Use of "input_ids,token_type_ids and lm_labels" in BERT Language model

I am trying to figure out what is happening when we try to train/fine-tune Lanuguage model like BERT.

Here is the sample code:

model = BertForMaskedLM.from_pretrained("bert-base-german-cased")
model.config.is_decoder = True

lm_loss, prediction_scores, *_ = model(input_ids = input_ids, token_type_ids= token_type_ids, lm_labels = lm_labels)

What happens under the hood?? now the tokeized
input_ids example: [4,5,6,7,8,9,10,11]

1.Lets say I pass the above to the model.

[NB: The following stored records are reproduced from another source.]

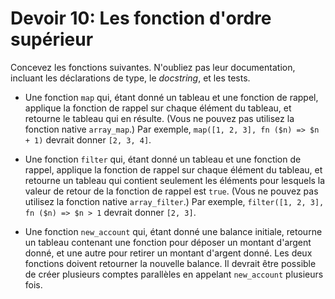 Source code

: # Devoir 10: Les fonction d'ordre supérieur

Concevez les fonctions suivantes. N'oubliez pas leur documentation,
incluant les déclarations de type, le *docstring*, et les tests. 

-   Une fonction `map` qui, étant donné un tableau et une fonction de
    rappel, applique la fonction de rappel sur chaque élément du
    tableau, et retourne le tableau qui en résulte. (Vous ne pouvez pas
    utilisez la fonction native `array_map`.) Par exemple, `map([1, 2,
    3], fn ($n) => $n + 1)` devrait donner `[2, 3, 4]`.

-   Une fonction `filter` qui, étant donné un tableau et une fonction de
    rappel, applique la fonction de rappel sur chaque élément du
    tableau, et retourne un tableau qui contient seulement les éléments
    pour lesquels la valeur de retour de la fonction de rappel est
    `true`. (Vous ne pouvez pas utilisez la fonction native
    `array_filter`.) Par exemple, `filter([1, 2, 3], fn ($n) => $n > 1`
    devrait donner `[2, 3]`.

-   Une fonction `new_account` qui, étant donné une balance initiale,
    retourne un tableau contenant une fonction pour déposer un montant
    d'argent donné, et une autre pour retirer un montant d'argent donné.
    Les deux fonctions doivent retourner la nouvelle balance. Il devrait
    être possible de créer plusieurs comptes parallèles en appelant
    `new_account` plusieurs fois.
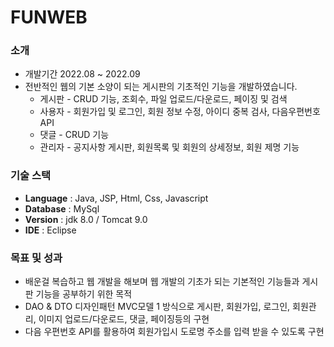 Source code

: # FUNWEB

### 소개
* 개발기간 2022.08 ~ 2022.09
* 전반적인 웹의 기본 소양이 되는 게시판의 기초적인 기능을 개발하였습니다.
  * 게시판 - CRUD 기능, 조회수, 파일 업로드/다운로드, 페이징 및 검색
  * 사용자 - 회원가입 및 로그인, 회원 정보 수정, 아이디 중복 검사, 다음우편번호API
  * 댓글 - CRUD 기능
  * 관리자 - 공지사항 게시판, 회원목록 및 회원의 상세정보, 회원 제명 기능

### 기술 스택
* **Language** : Java, JSP, Html, Css, Javascript
* **Database** : MySql
* **Version**  : jdk 8.0 / Tomcat 9.0
* **IDE**      : Eclipse

### 목표 및 성과
* 배운걸 복습하고 웹 개발을 해보며 웹 개발의 기초가 되는 기본적인 기능들과 게시판 기능을 공부하기 위한 목적
* DAO & DTO 디자인패턴 MVC모델 1 방식으로 게시판, 회원가입, 로그인, 회원관리, 이미지 업로드/다운로드, 댓글, 페이징등의 구현
* 다음 우편번호 API를 활용하여 회원가입시 도로명 주소를 입력 받을 수 있도록 구현



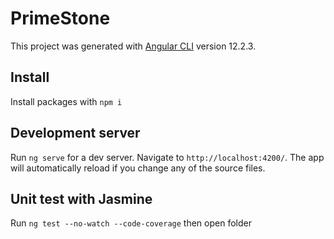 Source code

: # PrimeStone
This project was generated with [Angular CLI](https://github.com/angular/angular-cli) version 12.2.3.

## Install 
Install packages with `npm i`

## Development server
Run `ng serve` for a dev server. Navigate to `http://localhost:4200/`. The app will automatically reload if you change any of the source files.

## Unit test with Jasmine
Run `ng test --no-watch --code-coverage` then open folder  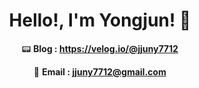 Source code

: 
<div align=center>

# Hello!, I'm Yongjun! 👋

  <!-- 🗂 **Portfolio : https://bit.ly/3PjO6iw** -->
  
:pager: **Blog : https://velog.io/@jjuny7712**
  
  📧 **Email : jjuny7712@gmail.com**
  

</div>
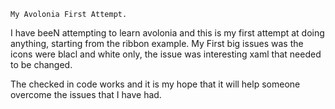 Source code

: ﻿	My Avolonia First Attempt.

<P>I have beeN attempting to learn avolonia and this is my first attempt at doing anything, starting from the ribbon example. My First big issues was the icons were blacl and white only, the issue was interesting xaml that needed to be changed.<P>

<P>The checked in code works and it is my hope that it will help someone overcome the issues that I have had.<p>
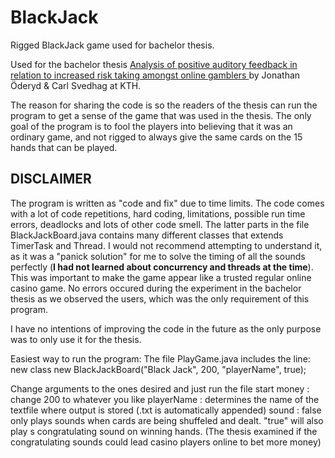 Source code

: # BlackJack
Rigged BlackJack game used for bachelor thesis.

Used for the bachelor thesis [Analysis of positive auditory feedback in relation to increased risk taking amongst online gamblers ](http://kth.diva-portal.org/smash/record.jsf?pid=diva2%3A1229511&dswid=7910) by Jonathan Öderyd & Carl Svedhag at KTH.

The reason for sharing the code is so the readers of the thesis can run the program to get a sense of the game that was used in the thesis.
The only goal of the program is to fool the players into believing that it was an ordinary game, and not rigged to always give the same cards on the 15 hands that can be played.

## DISCLAIMER
The program is written as "code and fix" due to time limits. The code comes with a lot of code repetitions, hard coding, limitations, possible run time errors, deadlocks and lots of other code smell. The latter parts in the file BlackJackBoard.java contains many different classes that extends TimerTask and Thread. I would not recommend attempting to understand it, as it was a "panick solution" for me to solve the timing of all the sounds perfectly (**I had not learned about concurrency and threads at the time**). This was important to make the game appear like a trusted regular online casino game.
No errors occured during the experiment in the bachelor thesis as we observed the users, which was the only requirement of this program.

I have no intentions of improving the code in the future as the only purpose was to only use it for the thesis.


Easiest way to run the program:
The file PlayGame.java includes the line:
new class new BlackJackBoard("Black Jack", 200, "playerName", true); 

Change arguments to the ones desired and just run the file
start money : change 200 to whatever you like 
playerName : determines the name of the textfile where output is stored (.txt is automatically appended)
sound : false only plays sounds when cards are being shuffeled and dealt. "true" will also play s congratulating sound on winning hands. 
(The thesis examined if the congratulating sounds could lead casino players online to bet more money)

Does it mean that thee loss is calculated only for last 4 values of the input_ids?
2.Does it mean network tries to learn that first 4 elements of input_ids are part of one sentence and other 4 is part of other sentence and it learns to predict the series?

I have kept the example as simple as possible so that it is easy to answer in simple way.

Hi @vikasRajashekar,
I assume what you said lm_labels is labels, and -1 is -100. (see docs here)


The model tries to learn to predict the last 4 tokens from the context. The context is all input tokens, includes the last four tokens, even the last four tokens are masked or replaced tokens, they contribute correct position information to context. Any way, all input tokens will be used to predict the last four tokens.